The School-Age Stuttering Program
A comprehensive treatment program for school-aged children who stutter
St Cloud State University'sSpeech-Language and Hearing Clinic offers a treatment program for school-aged children who stutter and their parents. Both group and individual therapy are offered. Treatment sessions are led by CSD students under the supervision of Dr. Sarah Smits-Bandstra and Lori Griffin. Students have the opportunity to learn individual and group therapy principles and procedures in stuttering and cluttering, methods of assessment, and therapy techniques. Students also have opportunities to conduct research and present at local and national conventions.
Treatment emphasizes confident successful communication, however each family can choose to focus on specific speech tools, self-acceptance and positive attitudes toward speaking, or both. The group provides practice of therapy techniques in a more realistic social environment. In group or individual sessions children will learn and practice new fluency-enhancing techniques as well asl learn strategies that focus on improving their confidence and ability to successfully participate in conversations, reading, presentations, and other communicative contexts. Children will also have a chance to read books about kids who stutter, watch movies about kids who stutter, and meet with other kids who stutter (www.friendswhostutter.org/).

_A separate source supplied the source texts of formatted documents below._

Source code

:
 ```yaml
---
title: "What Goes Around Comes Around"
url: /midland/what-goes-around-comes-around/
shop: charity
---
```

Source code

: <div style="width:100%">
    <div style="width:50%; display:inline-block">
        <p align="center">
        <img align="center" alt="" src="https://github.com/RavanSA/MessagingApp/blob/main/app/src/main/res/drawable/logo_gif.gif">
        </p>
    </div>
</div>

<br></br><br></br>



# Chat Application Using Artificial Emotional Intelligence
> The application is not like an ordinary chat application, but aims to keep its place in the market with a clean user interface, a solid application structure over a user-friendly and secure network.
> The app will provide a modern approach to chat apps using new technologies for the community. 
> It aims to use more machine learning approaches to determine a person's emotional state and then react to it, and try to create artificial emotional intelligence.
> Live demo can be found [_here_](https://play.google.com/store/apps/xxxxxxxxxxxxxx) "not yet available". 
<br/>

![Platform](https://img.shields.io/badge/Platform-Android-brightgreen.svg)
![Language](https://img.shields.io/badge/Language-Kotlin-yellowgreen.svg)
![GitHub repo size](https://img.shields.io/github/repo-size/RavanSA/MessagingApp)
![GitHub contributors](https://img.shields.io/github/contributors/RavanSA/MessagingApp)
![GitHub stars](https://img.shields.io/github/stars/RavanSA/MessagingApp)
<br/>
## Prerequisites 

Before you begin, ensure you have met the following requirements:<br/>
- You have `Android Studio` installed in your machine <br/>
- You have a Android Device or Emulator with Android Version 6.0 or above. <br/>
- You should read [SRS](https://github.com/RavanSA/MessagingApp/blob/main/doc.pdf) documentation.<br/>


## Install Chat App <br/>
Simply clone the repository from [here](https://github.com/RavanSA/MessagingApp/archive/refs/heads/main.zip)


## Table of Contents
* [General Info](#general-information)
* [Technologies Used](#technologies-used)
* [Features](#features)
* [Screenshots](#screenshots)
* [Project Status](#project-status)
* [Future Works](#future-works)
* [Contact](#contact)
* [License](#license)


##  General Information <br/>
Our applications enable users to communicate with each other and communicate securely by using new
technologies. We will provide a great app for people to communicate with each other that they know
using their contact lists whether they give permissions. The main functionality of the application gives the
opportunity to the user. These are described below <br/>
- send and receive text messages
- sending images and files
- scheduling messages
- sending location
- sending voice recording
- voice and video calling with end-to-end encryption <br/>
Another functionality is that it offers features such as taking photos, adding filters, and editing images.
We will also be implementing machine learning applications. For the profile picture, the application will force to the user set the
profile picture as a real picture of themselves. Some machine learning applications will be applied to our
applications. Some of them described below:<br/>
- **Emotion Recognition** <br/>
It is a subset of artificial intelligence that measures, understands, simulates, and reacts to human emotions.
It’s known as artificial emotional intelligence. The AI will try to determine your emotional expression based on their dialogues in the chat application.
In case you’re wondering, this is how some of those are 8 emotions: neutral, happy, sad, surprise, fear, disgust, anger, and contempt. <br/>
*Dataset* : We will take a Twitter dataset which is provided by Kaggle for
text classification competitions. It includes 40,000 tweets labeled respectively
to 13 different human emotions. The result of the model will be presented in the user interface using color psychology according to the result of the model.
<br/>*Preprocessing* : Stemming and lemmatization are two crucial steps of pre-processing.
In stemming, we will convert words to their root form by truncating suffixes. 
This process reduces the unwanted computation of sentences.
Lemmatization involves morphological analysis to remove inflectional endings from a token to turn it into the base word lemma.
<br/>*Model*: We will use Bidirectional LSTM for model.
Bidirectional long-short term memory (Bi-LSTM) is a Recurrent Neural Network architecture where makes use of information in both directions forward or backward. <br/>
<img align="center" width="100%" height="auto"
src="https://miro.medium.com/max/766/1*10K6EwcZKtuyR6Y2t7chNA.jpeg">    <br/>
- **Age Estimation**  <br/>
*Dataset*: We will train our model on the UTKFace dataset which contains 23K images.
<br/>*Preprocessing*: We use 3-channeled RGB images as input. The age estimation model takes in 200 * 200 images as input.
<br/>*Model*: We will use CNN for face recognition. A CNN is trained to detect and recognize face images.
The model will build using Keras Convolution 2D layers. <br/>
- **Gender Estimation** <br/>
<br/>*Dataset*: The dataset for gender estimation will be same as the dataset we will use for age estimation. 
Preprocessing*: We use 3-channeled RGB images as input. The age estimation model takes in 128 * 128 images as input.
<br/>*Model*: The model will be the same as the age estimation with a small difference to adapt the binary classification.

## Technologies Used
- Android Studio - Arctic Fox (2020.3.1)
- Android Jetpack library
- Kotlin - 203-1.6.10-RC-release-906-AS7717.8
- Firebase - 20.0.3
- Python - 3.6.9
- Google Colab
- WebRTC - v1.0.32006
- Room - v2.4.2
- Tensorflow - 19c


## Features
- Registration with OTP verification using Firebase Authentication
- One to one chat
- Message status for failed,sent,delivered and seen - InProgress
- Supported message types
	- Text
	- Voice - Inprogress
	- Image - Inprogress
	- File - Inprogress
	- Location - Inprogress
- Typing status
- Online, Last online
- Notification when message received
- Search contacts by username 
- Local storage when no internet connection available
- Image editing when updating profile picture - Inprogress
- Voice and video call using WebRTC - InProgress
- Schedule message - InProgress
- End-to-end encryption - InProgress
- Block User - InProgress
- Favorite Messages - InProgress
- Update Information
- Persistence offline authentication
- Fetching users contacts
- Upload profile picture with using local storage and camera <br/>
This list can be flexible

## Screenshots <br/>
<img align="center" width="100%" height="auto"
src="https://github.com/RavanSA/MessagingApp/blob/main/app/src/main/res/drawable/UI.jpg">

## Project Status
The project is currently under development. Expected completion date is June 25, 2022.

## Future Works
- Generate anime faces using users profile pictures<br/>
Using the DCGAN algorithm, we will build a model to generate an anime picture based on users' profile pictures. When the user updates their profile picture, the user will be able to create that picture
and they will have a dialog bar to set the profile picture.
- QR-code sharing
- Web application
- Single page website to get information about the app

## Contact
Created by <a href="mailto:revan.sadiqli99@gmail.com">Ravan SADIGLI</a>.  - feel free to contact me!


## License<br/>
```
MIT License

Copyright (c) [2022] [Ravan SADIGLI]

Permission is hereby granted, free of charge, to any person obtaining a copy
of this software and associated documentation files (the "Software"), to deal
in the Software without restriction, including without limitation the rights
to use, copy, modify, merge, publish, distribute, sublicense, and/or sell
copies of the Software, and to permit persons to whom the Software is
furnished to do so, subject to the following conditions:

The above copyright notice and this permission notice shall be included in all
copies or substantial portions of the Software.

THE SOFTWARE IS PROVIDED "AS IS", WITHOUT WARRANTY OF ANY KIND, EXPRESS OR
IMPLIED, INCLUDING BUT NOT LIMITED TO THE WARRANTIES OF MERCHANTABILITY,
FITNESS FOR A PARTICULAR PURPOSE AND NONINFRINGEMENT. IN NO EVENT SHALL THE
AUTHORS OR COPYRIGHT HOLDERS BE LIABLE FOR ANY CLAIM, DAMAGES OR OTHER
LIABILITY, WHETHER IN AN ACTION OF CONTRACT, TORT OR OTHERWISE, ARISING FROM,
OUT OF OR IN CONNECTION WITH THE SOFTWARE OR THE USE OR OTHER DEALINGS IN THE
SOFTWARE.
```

This treatment is integrated. This means that it involves teaching the child to change speech movements and participate with confidence and success in speaking situations. It teaches parents to provide support and acceptance at home, as well as teaching educators to address bullying and teasing at school. School-age stuttering treatment is not a cure (less than 10% of children over age six recover from stuttering). However, stuttering therapy techniques, such as those taught at St Cloud State University's Speech-Language and Hearing Clinic, have been proven effective to reduce stuttering severity in recent scientific research studies (Conture & Yaruss, 2009).
As part of the School-Age Stuttering Program the child attends session 1 or 2 times per week. Regular games/activities are provided for home practice. This continues until the child expresses their relative control and confidence in desired speaking situations. Visits are then scheduled less frequently, as needed because it is well known that stuttering may sporadically reappear after a successful treatment.
Presentations and Publications:
Smits-Bandstra, S., & Yovetich, Y. (2003). Treatment effectiveness for school aged children who stutter. Journal of Speech Language Pathology and Audiology, 27(2), 125.